You're adding speed ("going faster").

You're adding a 200% of speed, which is twice the nominal speed (the 100%). Given the nominal speed is 1x and you're adding 2x, you end with triple the magnitude of the original nominal speed.

2 comments

It would be nice if this were the universal meaning of this phrasing but people do use it to mean both "twice as fast" (2x) and "faster by double the original speed" (3x).

People will rail about them using it wrong but it's pretty useless when you have to basically guess whether people subscribe to your definition of "right" before you can understand something.

You've dodged the question mark. What does 50% faster mean? What does 67% faster mean? What does 75% faster mean?

I'm using the exact same terminology, so splitting hairs on phrasing isn't going to work for me.

Something crawls along at 1 m/s.

After some clever engineering, it now runs 50% faster.
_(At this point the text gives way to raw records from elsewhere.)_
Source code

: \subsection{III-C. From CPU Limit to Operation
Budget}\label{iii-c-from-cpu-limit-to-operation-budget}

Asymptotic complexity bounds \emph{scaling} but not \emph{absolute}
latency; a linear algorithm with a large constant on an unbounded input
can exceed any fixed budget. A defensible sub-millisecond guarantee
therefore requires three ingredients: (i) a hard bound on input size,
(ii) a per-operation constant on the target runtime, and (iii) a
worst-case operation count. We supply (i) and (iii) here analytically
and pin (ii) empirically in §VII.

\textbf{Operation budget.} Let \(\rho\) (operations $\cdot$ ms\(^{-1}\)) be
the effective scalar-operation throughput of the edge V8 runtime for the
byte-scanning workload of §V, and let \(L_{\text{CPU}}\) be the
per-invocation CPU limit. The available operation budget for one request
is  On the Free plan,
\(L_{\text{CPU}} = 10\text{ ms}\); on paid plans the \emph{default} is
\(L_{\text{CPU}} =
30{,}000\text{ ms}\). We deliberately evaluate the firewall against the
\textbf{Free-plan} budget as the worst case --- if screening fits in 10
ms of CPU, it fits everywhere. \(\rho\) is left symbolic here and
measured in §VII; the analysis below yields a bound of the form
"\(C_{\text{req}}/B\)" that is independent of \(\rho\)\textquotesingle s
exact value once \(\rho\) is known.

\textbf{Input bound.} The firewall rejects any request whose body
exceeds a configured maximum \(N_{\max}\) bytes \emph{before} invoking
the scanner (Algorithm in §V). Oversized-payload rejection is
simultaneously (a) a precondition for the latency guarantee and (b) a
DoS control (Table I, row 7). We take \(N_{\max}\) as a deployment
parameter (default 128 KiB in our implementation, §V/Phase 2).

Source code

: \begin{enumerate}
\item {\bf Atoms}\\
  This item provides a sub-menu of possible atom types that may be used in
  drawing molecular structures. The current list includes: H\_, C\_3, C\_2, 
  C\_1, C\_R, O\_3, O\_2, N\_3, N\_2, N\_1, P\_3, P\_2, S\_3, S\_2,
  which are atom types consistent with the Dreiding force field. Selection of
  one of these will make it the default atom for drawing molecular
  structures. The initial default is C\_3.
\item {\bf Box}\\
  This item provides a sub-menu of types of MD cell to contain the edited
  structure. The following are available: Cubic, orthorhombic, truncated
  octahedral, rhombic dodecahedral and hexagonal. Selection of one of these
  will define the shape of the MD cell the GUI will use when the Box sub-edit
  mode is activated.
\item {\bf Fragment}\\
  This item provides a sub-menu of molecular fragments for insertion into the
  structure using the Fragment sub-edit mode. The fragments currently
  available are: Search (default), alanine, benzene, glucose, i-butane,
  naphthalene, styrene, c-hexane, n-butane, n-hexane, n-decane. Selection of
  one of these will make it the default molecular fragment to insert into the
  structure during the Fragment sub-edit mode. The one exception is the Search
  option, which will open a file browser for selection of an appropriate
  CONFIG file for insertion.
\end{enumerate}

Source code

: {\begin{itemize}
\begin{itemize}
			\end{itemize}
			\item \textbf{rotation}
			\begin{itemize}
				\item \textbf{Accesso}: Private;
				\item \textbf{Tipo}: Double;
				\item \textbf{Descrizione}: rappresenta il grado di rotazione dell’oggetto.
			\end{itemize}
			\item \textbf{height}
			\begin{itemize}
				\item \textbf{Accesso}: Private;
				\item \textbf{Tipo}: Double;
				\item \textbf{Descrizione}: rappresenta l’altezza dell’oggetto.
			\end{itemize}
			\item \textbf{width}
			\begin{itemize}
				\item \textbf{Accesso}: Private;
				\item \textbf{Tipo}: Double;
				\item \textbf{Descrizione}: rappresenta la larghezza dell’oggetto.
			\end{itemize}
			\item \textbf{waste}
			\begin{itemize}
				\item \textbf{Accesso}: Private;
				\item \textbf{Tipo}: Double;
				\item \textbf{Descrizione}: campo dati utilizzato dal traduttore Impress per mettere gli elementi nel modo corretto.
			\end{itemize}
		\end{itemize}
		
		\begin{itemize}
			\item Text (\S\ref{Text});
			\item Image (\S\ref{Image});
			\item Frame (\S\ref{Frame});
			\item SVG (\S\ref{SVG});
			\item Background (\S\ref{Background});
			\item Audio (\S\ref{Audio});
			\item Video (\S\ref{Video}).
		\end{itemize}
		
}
Its speed is now 100% (baseline) + 50% (improvement) = 150% of 1 m/s (original speed) = 1.5 * 1 m/s = 1.5 m/s

The budget option runs 20% slower than the original model. Its speed is 100% (baseline) - 20% (derating) = 80% * 1 m/s (original speed) = 0.8 m/s.

As sibling comments said, 50% faster means adding 50% of the nominal speed, so it's 1.5x the original magnitude.